TASK GOAL → Scan the data for "threads" and copy each matching line.

○ ○ ○ ○

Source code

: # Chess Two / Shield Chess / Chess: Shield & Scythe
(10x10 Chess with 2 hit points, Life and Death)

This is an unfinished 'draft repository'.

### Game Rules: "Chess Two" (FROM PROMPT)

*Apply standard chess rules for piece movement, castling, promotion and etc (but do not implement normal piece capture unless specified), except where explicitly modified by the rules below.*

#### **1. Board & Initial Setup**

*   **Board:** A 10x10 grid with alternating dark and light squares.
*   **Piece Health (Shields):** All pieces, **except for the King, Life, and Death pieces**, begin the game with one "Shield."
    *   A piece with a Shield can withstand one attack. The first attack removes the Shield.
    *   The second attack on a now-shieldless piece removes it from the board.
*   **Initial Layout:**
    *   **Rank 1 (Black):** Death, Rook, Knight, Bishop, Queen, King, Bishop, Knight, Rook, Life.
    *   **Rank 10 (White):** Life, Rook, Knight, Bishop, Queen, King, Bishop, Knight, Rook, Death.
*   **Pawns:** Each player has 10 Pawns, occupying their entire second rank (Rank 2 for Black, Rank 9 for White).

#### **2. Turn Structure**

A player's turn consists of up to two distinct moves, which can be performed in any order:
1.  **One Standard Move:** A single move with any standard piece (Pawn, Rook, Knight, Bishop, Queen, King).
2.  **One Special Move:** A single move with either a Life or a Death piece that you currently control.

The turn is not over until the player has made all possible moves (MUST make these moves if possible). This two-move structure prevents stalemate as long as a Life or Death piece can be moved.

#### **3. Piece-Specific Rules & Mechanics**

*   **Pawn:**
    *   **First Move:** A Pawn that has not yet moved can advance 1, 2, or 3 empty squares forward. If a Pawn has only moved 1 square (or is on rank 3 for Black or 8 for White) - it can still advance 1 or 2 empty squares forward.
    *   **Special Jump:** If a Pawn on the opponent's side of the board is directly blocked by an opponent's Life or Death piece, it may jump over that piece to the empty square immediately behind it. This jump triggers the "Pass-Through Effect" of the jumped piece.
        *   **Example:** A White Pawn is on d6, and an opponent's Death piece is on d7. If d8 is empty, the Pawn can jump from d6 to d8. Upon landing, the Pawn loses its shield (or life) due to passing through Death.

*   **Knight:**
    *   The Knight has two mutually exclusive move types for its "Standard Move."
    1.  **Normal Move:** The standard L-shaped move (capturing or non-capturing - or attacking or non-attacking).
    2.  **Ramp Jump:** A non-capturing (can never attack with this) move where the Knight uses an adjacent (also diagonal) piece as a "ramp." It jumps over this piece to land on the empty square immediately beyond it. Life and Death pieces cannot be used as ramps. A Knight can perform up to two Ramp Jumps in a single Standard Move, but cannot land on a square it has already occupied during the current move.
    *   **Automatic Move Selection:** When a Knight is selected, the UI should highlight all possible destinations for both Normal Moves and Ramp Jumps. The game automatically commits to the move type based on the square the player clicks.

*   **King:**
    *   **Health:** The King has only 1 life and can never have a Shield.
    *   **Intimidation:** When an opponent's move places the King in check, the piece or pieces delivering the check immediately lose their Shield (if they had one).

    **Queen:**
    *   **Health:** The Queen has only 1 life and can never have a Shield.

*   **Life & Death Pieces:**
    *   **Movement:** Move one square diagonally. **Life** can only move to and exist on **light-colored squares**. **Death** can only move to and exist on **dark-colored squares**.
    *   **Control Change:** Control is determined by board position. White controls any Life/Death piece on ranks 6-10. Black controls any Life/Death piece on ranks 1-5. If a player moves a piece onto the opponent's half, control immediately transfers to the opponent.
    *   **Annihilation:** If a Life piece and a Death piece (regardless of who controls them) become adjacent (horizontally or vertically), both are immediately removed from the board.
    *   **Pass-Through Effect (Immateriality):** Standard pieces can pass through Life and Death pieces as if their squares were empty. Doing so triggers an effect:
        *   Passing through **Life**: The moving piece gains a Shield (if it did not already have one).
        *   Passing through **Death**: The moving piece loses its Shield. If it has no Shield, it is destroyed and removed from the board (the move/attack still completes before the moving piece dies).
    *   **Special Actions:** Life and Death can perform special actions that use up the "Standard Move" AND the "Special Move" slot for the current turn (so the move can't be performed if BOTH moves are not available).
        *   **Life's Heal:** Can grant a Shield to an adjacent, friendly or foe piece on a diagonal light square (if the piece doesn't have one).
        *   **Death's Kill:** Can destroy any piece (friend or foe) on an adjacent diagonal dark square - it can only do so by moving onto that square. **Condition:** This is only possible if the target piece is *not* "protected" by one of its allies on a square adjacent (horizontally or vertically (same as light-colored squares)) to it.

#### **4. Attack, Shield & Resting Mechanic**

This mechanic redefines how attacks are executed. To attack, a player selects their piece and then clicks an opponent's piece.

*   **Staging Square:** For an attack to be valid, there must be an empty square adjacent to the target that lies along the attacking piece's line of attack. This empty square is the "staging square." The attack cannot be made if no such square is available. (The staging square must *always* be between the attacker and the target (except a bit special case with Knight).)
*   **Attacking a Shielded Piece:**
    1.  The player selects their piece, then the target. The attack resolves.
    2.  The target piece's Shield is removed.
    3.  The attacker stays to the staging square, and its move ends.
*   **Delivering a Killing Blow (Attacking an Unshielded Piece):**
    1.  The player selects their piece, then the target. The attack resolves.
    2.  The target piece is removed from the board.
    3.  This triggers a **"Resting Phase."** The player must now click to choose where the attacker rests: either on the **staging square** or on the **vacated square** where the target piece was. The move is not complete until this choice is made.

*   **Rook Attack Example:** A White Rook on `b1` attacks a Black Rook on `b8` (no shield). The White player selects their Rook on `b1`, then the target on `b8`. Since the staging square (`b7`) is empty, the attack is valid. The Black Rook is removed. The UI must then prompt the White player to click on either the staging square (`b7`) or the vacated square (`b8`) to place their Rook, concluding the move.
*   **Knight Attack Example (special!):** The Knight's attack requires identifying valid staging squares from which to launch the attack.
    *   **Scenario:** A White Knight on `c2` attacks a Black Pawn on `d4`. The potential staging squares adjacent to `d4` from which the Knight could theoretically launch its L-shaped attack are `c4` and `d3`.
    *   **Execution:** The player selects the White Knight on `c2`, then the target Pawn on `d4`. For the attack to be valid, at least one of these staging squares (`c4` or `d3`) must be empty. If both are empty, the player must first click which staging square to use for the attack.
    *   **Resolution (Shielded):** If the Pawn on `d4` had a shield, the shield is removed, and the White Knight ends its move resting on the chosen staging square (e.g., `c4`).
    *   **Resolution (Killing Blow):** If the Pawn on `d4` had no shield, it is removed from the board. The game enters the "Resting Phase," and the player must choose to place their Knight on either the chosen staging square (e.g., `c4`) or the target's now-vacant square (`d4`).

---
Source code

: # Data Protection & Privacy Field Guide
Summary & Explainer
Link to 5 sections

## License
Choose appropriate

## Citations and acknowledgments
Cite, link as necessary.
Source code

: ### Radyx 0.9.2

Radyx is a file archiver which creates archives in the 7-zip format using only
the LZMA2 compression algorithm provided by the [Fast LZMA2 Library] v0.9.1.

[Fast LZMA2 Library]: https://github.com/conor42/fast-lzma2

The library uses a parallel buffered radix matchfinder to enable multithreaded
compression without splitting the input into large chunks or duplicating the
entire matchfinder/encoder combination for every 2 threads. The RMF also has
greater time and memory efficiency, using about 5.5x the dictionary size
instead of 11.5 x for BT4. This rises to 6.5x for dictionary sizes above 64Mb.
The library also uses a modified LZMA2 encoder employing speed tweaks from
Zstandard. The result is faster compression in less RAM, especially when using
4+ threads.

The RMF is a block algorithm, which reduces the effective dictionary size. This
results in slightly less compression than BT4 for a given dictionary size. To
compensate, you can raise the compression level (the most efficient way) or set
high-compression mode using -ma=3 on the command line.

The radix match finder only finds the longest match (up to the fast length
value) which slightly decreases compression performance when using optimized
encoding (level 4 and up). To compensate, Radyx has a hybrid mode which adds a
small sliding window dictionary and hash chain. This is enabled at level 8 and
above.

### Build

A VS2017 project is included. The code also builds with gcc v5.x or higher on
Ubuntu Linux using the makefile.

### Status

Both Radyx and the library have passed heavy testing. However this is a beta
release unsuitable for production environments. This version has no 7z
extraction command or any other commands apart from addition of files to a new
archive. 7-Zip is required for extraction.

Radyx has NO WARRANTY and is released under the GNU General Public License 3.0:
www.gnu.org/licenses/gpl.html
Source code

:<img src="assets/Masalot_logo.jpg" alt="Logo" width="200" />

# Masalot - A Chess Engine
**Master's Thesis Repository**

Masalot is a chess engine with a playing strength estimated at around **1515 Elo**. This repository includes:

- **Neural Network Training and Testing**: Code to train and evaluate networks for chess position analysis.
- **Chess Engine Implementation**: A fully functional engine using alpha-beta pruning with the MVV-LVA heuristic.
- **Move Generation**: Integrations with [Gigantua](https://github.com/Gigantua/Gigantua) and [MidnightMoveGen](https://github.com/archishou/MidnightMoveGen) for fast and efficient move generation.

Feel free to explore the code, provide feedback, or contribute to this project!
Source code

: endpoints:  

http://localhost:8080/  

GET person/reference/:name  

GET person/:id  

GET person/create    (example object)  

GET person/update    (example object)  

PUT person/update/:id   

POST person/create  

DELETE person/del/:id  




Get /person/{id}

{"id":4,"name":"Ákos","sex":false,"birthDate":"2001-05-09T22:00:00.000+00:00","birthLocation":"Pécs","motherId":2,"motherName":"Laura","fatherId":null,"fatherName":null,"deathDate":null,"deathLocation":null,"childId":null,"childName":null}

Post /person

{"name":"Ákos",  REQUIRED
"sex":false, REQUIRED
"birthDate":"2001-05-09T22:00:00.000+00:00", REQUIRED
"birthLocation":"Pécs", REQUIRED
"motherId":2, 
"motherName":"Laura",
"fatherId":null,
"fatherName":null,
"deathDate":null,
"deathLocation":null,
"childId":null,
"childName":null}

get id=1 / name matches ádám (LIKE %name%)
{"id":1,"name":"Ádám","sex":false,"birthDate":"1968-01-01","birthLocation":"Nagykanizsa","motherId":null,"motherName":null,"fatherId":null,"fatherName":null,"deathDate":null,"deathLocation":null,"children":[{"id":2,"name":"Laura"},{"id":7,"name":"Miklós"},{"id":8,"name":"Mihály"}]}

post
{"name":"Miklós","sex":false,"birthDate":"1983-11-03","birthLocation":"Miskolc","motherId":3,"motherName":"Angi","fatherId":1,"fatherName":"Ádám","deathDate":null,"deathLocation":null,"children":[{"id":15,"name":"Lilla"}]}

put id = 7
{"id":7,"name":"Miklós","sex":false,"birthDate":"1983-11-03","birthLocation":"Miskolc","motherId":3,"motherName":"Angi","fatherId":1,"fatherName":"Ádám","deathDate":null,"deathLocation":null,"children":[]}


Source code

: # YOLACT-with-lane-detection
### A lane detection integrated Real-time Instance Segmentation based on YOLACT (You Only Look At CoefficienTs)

○ ○ ○ ○

ANSWER →
entire matchfinder/encoder combination for every 2 threads. The RMF also has
4+ threads.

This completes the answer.